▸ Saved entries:
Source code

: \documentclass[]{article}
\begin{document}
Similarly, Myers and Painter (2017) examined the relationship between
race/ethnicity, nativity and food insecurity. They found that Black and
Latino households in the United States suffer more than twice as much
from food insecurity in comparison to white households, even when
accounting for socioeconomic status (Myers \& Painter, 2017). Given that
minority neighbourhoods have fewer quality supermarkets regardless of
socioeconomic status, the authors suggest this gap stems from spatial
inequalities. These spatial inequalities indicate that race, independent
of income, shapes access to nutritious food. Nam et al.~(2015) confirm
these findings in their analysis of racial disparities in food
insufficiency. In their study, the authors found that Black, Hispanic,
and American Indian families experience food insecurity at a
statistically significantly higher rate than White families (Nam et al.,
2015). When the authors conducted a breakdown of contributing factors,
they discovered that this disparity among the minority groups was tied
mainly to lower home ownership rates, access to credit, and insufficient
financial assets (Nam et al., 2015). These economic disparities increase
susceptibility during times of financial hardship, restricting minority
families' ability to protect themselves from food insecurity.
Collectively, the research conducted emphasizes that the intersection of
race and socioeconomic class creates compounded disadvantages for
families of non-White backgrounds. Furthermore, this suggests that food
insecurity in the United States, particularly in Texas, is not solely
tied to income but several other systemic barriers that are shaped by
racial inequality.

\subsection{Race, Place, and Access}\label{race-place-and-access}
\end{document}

==

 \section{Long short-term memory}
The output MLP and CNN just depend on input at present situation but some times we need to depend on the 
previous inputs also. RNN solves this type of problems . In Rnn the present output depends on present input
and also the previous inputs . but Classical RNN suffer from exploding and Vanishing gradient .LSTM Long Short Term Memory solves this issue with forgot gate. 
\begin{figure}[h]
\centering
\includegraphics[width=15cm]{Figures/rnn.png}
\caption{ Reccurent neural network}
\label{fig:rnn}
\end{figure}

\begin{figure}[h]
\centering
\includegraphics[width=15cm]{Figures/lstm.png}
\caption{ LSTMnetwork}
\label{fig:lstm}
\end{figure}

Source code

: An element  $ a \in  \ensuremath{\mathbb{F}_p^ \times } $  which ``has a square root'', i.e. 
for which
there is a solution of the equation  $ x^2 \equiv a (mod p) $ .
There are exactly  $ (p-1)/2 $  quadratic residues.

▸ What the task asks:
Check each line above for the string "output" and copy every line that has it.

▸ Solution to the exercise:
The output MLP and CNN just depend on input at present situation but some times we need to depend on the 
previous inputs also. RNN solves this type of problems . In Rnn the present output depends on present input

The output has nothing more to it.